The opposing customer type wants transparent software that tells them what is happening and what that means, and they get mad if it tries to do something clever without telling them about it. This customer has staff responsible for doing things, and they generally don’t want product making their decisions. Instead, they’re looking for software to automate the tedious and scale the impractical.
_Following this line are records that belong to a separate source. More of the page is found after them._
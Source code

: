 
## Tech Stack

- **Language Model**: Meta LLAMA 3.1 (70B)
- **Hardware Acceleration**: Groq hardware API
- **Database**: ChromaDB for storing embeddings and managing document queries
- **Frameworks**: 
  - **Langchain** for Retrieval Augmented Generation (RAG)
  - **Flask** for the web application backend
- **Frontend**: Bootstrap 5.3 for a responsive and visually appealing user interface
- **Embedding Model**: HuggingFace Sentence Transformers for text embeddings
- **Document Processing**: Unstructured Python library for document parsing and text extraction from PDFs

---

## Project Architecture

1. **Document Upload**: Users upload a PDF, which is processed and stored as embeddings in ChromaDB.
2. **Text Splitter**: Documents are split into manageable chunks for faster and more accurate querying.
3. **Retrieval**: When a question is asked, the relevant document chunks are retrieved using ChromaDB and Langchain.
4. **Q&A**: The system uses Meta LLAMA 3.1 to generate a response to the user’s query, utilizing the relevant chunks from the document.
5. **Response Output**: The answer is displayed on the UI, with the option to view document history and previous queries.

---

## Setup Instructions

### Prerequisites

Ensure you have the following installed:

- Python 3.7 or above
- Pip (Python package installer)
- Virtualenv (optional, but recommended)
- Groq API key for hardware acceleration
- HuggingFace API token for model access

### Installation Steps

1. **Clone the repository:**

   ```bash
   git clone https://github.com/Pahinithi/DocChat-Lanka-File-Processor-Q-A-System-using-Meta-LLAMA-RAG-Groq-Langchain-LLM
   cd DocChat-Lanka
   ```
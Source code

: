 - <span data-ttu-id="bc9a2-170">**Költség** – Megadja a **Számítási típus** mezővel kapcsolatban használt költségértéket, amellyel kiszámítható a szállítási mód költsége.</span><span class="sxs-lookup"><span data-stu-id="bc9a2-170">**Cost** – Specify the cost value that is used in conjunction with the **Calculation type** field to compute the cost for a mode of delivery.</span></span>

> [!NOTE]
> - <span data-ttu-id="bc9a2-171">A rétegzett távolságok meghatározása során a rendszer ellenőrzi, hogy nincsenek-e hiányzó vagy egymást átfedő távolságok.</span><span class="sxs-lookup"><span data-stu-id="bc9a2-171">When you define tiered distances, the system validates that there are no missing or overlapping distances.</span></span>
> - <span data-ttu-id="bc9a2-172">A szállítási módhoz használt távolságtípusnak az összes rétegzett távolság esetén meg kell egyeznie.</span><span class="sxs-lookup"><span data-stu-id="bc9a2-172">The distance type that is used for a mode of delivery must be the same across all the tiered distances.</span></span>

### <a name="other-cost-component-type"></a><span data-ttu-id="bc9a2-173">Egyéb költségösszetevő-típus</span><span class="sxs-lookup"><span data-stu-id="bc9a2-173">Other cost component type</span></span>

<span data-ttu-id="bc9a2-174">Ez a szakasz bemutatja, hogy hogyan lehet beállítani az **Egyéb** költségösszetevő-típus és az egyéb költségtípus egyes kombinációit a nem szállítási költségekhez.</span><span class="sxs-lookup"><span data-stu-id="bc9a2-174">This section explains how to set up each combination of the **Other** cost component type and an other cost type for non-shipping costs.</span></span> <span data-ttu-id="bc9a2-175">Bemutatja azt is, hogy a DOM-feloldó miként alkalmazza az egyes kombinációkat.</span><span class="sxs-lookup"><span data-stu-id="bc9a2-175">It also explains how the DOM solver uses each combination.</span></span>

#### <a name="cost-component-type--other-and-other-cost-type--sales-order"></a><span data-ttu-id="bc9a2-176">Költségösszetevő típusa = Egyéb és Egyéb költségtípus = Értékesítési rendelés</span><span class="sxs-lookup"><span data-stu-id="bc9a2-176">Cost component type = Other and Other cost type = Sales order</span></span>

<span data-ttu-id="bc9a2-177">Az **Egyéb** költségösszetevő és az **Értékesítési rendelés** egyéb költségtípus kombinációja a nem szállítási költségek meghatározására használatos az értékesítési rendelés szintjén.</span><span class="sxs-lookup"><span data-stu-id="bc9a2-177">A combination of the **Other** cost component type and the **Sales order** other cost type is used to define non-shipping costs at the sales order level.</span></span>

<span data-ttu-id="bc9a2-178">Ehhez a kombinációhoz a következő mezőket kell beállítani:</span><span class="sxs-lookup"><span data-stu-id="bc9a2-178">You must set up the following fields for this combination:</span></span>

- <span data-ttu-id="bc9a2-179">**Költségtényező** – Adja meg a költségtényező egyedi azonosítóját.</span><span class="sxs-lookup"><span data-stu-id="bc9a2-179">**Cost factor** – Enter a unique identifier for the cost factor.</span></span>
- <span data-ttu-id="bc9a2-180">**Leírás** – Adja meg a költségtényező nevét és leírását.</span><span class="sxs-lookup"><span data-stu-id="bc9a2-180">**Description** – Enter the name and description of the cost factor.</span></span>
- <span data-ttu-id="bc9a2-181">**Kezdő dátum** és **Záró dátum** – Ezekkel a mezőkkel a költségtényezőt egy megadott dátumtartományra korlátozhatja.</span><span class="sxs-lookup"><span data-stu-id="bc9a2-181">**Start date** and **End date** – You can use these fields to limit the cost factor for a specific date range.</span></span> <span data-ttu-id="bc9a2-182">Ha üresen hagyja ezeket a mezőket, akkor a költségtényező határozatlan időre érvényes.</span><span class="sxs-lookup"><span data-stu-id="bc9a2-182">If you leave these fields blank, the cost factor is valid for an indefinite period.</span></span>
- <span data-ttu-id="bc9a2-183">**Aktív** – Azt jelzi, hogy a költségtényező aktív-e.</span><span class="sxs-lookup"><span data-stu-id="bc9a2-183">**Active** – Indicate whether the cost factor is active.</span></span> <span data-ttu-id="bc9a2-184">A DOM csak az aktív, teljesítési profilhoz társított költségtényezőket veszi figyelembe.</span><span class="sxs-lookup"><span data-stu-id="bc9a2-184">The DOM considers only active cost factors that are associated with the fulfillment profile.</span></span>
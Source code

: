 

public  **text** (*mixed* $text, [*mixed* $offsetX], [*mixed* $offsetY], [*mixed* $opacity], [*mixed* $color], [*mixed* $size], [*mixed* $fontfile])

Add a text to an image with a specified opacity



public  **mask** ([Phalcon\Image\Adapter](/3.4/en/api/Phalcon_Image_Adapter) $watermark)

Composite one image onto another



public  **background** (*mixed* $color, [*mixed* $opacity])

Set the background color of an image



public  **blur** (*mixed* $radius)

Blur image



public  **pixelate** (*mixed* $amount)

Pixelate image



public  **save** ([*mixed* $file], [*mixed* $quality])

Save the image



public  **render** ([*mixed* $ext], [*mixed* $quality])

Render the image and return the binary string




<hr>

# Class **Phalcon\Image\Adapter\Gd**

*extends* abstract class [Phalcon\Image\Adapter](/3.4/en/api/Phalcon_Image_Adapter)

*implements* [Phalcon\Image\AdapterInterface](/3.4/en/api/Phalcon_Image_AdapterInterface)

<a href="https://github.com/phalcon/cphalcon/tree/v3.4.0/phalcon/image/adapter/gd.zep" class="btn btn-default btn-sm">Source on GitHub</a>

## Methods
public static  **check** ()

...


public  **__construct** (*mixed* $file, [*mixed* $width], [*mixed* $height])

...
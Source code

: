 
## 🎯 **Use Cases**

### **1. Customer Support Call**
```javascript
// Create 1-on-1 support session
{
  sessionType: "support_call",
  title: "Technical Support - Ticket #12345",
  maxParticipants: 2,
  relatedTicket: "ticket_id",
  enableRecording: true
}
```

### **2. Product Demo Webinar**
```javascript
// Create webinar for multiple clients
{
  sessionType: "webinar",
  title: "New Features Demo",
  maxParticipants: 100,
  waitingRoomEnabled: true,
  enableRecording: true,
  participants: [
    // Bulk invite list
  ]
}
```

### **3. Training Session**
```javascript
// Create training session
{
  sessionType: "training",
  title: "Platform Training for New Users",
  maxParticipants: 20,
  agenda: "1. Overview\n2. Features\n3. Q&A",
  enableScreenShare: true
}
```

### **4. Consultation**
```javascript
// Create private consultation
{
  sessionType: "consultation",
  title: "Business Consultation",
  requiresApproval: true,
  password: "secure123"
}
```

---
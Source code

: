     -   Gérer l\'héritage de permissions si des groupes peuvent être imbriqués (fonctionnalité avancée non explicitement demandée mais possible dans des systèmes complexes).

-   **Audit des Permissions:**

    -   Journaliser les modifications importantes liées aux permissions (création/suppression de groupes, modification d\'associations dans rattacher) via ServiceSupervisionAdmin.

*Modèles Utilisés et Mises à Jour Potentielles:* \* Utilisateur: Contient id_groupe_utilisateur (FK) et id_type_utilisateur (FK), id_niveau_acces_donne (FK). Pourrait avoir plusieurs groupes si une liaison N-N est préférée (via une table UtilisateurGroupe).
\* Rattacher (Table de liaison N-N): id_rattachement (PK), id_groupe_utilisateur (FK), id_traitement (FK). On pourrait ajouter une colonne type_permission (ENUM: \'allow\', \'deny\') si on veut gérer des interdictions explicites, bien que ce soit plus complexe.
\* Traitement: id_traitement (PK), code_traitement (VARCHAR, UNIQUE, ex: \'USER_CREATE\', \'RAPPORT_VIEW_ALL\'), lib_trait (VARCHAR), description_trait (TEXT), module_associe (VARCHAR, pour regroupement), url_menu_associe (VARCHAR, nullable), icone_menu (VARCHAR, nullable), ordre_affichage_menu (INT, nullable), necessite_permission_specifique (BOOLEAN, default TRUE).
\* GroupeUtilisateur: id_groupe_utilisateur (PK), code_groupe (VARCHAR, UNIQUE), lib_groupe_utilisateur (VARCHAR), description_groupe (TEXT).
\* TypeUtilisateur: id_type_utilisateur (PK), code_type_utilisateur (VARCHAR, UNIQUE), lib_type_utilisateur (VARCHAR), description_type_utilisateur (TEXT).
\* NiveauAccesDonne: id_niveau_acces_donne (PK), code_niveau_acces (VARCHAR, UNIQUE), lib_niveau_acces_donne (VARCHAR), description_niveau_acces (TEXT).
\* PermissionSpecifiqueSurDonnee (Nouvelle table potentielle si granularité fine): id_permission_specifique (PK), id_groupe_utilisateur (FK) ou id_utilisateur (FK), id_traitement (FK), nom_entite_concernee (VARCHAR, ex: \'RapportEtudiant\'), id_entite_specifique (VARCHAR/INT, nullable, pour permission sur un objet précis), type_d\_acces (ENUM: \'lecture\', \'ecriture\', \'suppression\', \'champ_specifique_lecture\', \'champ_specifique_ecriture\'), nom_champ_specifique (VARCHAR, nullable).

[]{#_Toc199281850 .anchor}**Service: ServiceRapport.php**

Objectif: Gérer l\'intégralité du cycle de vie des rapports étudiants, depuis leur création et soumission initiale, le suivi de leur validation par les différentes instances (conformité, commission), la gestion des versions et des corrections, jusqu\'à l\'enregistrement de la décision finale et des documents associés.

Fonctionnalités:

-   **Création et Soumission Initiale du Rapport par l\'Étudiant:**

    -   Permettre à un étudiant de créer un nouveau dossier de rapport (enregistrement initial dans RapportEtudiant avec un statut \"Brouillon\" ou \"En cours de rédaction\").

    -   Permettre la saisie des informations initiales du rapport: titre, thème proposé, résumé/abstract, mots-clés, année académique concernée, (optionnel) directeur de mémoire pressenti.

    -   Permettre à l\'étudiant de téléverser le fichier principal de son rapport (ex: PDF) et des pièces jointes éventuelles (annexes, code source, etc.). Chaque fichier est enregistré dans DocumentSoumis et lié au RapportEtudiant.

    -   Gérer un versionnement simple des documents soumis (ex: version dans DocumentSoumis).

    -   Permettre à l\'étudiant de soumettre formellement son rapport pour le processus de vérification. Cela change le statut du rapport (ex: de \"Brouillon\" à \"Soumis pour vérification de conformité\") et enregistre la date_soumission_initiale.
Of course, any two point scale describing people is composed of two unrealistic stereotypes, and the real customers your product must satisfy are working in the middle of that spectrum. This produces an uncomfortable pinch for the product manager: when should you tell and when should you just do instead? There are some common options for handling the problem.
Always Only Tell
One extreme approach is to simply log your results and dashboard their status. If the customer wants to do something about it, they can build monitors and automation, whether in your product or in someone else’s. This approach has some benefits: you’ve answered the question in an internally consistent way, so you spend less time on philosophical arguments. It’s also beneficial to leave monitoring and automation to an expert crew; even if it’s part of your product, it could be driven by a feature team that’s focused on monitoring and automation. There are drawbacks to this approach as well, because it depends on the customer or field engineer knowing how to solve every problem, deciding which problems need to be solved, and then acting to solve them in some way. Wouldn’t it be better if you could share those solutions when they’re common across many customers?
Always Only Do
The other extreme is to fully understand your context and desired state, and automate the actions needed to maintain that desired state. This can be pretty easy for a product that is focused on a single use case and works in a constrained environment. For instance, it would be pretty frustrating if you as a user had to manage the resource utilization and network behavior of the Bear text editor. Between the operating system and the app’s own decisions, there are very few system behavior decisions exposed to the user. This is a harder feat to achieve for enterprise products driving visibility and control. Pros: taking decisions on behalf of the user greatly reduces the user experience complexity presented to the user, as well as removing the need for fuzzy boundaries with content packs or app models. It also gets you great internal clarity: you either handle the whole problem from stem to stern or you don’t touch the problem. Con: you are on the hook for completely modeling all possible outcomes, and it’s going to be a customer support contact if you fail.
Let the Customer Decide
And then down the middle… give the customer their own control. If your product has the ability to take actions, then you can expose those action-taking decisions to the customer.
Ask Every Time
The simple and annoying way to do this is to ask the user to intervene. The canonical example here is the operating system security warning: Are you sure that you want to let this process do this thing? Pro: your firm is technically absolved of liability for bad outcomes. Con: you’re potentially hated and mocked for your inability to make any call on your own. You might also spray the user with more decisions than they’re willing to engage with.
Give Them Options
The next position is to describe the situation and give the user yes/no options for responding to the situation. That position can range wildly from easy to describe and hard to do (list the processes that are relaunched if they die and pin the versions of every library) to hard to describe and easy to do (call my emergency contact when I fall, but don’t false positive because that’s annoying or false negative because that’s dangerous). Of course, that means a lot of options… and when your settings page needs a search tool of its own, you might have gone off the deep end of optionality.
What About Content Packs?
The most flexible route of all of course is to only present an option when it’s relevant to that user, and base the relevance decision on a previous installation action. Simply move beyond the single product: build a platform and apps for specific functions, and then each of those apps can make this decision on their own. At its simplest, these apps might just be bundles of questions and answers and actions, content that fits neatly with the “Always Only Tell” model. At its most complex, each module or app has the ability to make its own decisions about this question and it’s up to the product team to enforce some level of consistency or forge boldly ahead.
Conclusions
The kind of product you’re making eventually decides what paths are available: the more that it’s an expert analysis workbench or a highly complex toolkit, the less relevant an “Always Only Do” option becomes. That path works best for single purpose, single focus, and single user products. I am unable to think of an example that makes most of its decisions automatically and provides a team experience… the closest I can get is products that perform automation like Zapier or PagerDuty, which again have enterprise levels of complexity and a de facto focus on telling rather than acting. Another possible exception is the elastic scaling services in Infrastructure as a Service (IaaS) vendors: complex, multi-user enterprise products that do instead of tell. Even there, the products don’t automatically maintain their own needs though, and I continue to think that enterprise products don’t have a lot of room for automatic self-management.